You've probably been there. The Help desk calls and says, "Users can't get into email. We think the Exchange server might be down." You check the server and find that the Information Store service or one of the message stores is offline. Next, you work through the usual debugging steps and try to restart the Information Store service, but your luck has just run out—the database has been corrupted beyond what a soft recovery can handle, and you need to restore from tape to get things going again.
Although most of what you've learned about Exchange Server 5.5 recovery is still valuable, Exchange 2000 Server has both subtle and obvious differences to the sequence, files, and procedures in the recovery process. Let's review some of Exchange Server 5.5's backup and restore basics and see how they've changed in Exchange 2000. Then, let's go through a step-by-step procedure for restoring a production Store in Exchange 2000.
What We Know from Exchange Server 5.5
Similar to the way in which some relational databases record data, Exchange Server stores use separate transaction log files to quickly record changes and later write the same information to the main database files. Figure 1, page 2, illustrates how the online backup process works. During normal operations (Figure 1A), Exchange doesn't update the Store's primary database files with the latest transactions that are taking place. As users are composing, reading, and deleting mail, the Information Store service uses a large memory buffer to manage the changes that their transactions make.

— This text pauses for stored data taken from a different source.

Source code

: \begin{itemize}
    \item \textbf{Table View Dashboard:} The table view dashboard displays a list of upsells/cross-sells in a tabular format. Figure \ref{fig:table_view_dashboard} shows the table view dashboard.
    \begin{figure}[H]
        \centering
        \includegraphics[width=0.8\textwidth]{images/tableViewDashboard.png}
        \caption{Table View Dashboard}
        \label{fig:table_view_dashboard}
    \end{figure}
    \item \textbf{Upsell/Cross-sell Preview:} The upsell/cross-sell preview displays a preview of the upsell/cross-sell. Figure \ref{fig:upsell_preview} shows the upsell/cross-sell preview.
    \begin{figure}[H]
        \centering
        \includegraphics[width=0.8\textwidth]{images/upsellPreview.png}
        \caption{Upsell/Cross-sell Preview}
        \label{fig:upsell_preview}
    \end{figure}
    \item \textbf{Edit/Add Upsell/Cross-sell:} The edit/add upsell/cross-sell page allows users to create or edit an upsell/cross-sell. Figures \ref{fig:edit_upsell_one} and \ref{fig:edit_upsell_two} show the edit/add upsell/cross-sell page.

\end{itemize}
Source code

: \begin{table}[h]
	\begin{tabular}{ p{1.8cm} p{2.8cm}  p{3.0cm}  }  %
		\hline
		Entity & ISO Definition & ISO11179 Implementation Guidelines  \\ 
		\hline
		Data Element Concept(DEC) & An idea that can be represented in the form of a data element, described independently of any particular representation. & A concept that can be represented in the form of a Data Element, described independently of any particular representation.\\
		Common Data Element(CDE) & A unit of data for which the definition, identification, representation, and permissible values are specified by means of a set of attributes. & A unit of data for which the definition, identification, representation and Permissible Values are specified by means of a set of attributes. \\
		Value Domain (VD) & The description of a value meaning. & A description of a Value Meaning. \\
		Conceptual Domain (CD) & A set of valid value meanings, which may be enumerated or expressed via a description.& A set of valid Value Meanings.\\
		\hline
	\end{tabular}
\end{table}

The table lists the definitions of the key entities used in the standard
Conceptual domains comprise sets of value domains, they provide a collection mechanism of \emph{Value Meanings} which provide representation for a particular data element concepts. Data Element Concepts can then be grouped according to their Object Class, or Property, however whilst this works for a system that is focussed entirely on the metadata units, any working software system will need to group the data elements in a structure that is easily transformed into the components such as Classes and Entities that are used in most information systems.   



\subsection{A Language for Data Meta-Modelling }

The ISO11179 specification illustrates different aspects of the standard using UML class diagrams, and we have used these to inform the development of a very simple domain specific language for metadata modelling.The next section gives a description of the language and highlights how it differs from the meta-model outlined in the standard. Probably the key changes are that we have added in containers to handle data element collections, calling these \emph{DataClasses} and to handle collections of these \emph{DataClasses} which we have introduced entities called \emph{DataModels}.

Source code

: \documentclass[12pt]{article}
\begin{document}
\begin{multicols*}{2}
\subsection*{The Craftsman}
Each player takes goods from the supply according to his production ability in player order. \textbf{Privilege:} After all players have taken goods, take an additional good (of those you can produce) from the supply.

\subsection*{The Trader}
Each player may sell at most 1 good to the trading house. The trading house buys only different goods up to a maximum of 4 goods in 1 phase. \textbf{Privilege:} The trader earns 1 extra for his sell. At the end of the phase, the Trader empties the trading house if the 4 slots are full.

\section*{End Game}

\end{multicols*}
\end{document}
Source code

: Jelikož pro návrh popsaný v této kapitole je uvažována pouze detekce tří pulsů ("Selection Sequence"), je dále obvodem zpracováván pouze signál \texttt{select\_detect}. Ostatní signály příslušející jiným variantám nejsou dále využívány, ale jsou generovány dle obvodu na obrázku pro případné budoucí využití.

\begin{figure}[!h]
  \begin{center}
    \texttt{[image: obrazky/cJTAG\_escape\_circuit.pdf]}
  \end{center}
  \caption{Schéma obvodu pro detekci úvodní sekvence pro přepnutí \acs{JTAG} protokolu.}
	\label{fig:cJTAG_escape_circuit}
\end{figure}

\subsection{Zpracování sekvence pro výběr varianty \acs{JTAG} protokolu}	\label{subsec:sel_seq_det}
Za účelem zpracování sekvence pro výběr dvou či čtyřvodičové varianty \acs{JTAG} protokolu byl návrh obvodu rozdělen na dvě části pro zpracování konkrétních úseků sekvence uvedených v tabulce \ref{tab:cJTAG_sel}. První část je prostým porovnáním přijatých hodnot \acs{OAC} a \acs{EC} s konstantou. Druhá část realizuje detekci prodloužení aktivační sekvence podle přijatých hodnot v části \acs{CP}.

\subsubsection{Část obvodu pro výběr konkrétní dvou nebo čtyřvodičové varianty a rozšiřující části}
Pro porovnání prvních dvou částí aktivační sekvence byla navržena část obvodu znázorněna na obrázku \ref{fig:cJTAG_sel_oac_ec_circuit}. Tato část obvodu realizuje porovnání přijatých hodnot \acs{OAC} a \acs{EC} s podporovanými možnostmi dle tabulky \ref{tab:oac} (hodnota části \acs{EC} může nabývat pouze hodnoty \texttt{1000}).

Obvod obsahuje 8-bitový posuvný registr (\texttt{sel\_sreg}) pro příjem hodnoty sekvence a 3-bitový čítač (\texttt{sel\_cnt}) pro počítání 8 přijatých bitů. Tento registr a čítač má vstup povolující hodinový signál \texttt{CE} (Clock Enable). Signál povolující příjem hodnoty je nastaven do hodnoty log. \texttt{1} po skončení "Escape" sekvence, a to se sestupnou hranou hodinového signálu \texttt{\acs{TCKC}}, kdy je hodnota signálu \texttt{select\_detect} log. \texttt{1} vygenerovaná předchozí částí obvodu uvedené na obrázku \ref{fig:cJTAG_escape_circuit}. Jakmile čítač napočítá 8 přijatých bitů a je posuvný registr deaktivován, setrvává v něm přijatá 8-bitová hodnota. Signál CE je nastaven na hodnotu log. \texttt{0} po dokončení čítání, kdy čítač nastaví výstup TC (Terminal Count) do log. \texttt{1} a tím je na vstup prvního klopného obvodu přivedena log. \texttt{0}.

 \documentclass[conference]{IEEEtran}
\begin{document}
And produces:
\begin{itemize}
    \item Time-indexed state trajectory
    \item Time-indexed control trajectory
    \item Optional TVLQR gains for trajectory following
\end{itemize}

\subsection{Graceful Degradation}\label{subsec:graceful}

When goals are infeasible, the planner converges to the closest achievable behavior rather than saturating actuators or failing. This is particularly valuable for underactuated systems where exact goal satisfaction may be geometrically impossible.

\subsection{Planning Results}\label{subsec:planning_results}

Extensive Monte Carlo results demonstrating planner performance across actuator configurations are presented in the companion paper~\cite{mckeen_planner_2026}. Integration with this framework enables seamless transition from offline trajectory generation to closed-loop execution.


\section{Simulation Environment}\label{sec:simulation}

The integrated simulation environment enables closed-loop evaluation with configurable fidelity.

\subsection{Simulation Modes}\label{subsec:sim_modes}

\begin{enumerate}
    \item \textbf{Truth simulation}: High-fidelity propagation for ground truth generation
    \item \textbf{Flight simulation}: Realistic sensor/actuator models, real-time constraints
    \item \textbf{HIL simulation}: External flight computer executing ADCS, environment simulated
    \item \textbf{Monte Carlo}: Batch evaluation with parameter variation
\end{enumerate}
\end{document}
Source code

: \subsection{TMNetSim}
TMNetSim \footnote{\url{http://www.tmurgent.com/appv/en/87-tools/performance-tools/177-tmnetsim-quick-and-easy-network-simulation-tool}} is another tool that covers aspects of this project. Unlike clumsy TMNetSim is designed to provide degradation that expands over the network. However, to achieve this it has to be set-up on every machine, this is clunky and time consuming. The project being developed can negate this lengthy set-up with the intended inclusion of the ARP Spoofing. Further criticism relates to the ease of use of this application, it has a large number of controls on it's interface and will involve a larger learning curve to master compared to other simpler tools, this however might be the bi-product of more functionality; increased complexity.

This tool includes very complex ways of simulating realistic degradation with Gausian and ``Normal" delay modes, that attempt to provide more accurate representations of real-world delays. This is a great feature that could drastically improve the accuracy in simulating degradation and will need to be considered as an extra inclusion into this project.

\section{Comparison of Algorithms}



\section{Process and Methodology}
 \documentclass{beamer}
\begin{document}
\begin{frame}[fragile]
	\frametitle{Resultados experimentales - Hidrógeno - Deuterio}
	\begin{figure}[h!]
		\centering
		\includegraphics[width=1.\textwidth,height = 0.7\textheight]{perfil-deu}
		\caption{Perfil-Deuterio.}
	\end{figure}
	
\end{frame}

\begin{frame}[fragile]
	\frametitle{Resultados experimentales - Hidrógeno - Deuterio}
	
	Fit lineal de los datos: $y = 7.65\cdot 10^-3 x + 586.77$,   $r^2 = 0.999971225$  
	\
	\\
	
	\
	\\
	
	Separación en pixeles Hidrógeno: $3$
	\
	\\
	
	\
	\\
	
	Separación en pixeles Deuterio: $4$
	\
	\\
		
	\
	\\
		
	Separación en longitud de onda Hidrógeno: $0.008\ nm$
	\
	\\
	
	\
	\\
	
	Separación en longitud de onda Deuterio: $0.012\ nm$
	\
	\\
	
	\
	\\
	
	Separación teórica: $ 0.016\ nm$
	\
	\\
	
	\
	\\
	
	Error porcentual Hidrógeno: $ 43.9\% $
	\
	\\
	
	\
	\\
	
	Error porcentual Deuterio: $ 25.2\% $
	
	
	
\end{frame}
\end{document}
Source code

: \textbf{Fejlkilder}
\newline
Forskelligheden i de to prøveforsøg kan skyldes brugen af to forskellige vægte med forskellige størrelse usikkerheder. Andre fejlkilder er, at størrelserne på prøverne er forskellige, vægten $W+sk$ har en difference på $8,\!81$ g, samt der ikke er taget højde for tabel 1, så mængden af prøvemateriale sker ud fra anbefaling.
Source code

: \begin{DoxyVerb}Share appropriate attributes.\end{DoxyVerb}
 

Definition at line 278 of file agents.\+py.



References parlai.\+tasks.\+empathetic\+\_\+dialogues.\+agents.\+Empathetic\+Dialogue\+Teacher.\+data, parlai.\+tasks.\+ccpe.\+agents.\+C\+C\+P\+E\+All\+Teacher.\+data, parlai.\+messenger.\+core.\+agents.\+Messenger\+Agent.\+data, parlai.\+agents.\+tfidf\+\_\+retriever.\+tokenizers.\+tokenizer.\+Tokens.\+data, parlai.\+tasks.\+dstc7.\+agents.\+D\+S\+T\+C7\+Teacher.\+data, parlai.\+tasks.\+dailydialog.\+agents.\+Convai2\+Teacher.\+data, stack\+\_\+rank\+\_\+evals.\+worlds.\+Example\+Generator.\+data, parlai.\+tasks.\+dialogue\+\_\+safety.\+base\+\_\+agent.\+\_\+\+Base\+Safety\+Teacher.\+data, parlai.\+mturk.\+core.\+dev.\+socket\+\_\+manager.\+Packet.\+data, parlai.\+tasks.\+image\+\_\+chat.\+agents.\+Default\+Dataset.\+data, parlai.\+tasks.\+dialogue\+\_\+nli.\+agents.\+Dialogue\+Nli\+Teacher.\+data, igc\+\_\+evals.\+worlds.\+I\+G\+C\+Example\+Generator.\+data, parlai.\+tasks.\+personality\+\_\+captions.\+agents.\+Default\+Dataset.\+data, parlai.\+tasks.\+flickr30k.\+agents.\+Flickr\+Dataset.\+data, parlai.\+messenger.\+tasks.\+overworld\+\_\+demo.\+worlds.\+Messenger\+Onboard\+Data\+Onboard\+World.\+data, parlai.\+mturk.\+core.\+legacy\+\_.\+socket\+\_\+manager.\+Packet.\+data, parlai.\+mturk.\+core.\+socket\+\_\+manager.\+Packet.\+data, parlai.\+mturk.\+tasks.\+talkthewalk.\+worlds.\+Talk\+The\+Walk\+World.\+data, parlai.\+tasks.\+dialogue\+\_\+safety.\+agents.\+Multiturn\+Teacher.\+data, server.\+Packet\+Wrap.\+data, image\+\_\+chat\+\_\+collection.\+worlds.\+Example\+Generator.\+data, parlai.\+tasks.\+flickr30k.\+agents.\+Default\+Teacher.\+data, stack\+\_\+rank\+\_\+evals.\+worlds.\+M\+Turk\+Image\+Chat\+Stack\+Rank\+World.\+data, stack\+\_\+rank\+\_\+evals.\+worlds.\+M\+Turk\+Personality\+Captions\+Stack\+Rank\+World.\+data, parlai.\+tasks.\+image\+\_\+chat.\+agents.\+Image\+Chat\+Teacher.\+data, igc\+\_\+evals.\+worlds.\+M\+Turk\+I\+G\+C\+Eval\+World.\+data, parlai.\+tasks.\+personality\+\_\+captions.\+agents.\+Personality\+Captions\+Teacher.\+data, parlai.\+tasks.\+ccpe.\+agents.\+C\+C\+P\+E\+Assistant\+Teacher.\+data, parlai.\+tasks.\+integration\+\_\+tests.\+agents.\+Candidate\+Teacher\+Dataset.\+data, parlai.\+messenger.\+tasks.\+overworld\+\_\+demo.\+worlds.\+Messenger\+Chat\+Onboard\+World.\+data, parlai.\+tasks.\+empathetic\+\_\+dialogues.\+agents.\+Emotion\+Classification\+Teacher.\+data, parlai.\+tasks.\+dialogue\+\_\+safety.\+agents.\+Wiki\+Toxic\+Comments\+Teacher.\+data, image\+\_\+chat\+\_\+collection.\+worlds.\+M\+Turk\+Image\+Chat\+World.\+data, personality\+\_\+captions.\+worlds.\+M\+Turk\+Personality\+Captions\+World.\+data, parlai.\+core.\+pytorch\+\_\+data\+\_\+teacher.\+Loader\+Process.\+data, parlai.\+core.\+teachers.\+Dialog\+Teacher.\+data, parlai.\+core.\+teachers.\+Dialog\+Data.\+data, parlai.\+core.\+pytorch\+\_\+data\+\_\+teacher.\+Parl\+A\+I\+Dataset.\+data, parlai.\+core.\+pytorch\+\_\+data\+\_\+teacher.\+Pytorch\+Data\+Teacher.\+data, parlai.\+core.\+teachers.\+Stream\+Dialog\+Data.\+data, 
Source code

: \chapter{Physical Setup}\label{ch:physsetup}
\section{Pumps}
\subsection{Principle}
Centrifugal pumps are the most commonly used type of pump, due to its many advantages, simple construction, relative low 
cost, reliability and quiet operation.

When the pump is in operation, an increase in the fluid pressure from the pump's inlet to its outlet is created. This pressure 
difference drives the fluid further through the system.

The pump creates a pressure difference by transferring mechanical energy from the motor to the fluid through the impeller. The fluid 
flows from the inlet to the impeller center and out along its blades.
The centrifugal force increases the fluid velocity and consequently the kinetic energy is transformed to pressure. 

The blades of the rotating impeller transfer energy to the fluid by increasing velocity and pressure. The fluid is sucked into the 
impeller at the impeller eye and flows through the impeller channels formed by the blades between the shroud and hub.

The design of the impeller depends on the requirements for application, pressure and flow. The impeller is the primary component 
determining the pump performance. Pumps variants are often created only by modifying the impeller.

At the same time, the Information Store service writes these changes to the Store transaction log file (edb.log). At scheduled intervals (or when the memory buffer becomes full), the service writes the changes to the primary Store database file (i.e., the .edb files). As Exchange writes the pages to disk, it updates a checkpoint to reflect which transactions it has committed to the .edb files and which are still pending commitment (Figure 1B).
When the backup begins (Figure 1C), Exchange closes the current transaction log (E) and creates a new transaction log (F). During a normal backup, the Extensible Storage Engine (ESE) reads from the .edb files one page at a time. To the users and any other processes, the system continues to operate while the backup is running. Exchange continues to update the transaction logs immediately and periodically writes the memory buffer area into the .edb files. The checkpoint in Figure 1C signifies that Exchange has committed transaction logs A, B, and C, but not D, E, and F. As the backup proceeds (Figure 1D), Exchange reads 4KB pages from the .edb file and writes them to tape. Any new transactions are processed into the memory buffer and immediately written to the transaction logs as usual. When Exchange commits the buffer pages, it writes them from memory to the .edb file. If the section of the database file in which the page is written has already been backed up (the shaded squares in Figure 1), Exchange also writes the pages to a patch file. After Exchange has written all the pages in the .edb file to tape, Exchange closes the patch file and saves it to tape, also. Exchange doesn't save the committed transaction logs (anything before the checkpoint—in this case A, B, and C) to tape but deletes them because the data is on the tape in the form of the .edb and patch files. Similarly, Exchange doesn't write the current transaction log (F) to tape because it's an open file. The only transaction log files that are saved are the uncommitted logs. In this example, Exchange saves the .edb file, the patch file, and transaction logs D and E.
To reverse this process and restore an IS from tape, Exchange uses the Restore API to write the .edb files, the transaction logs, and the patch files to their original locations. During the restore process, Exchange also uses the API to create the HKEY_LOCAL_MACHINE\SYSTEM\CurrentControlSet\Services\MSExchangeIS\Restore in Progress registry subkey. When the Information Store service starts, it checks for the presence of this subkey. If the subkey isn't present, the Information Store service initiates soft recovery and attempts to replay the existing transaction logs. If the subkey is present, the service begins hard recovery. Hard recovery first reads the patch files and integrates those changes into the .edb files. When the patches are in place, the system replays the transaction logs, bringing the .edb file up-to-date, and fully starts the service.
How Is an Exchange 2000 Backup Different?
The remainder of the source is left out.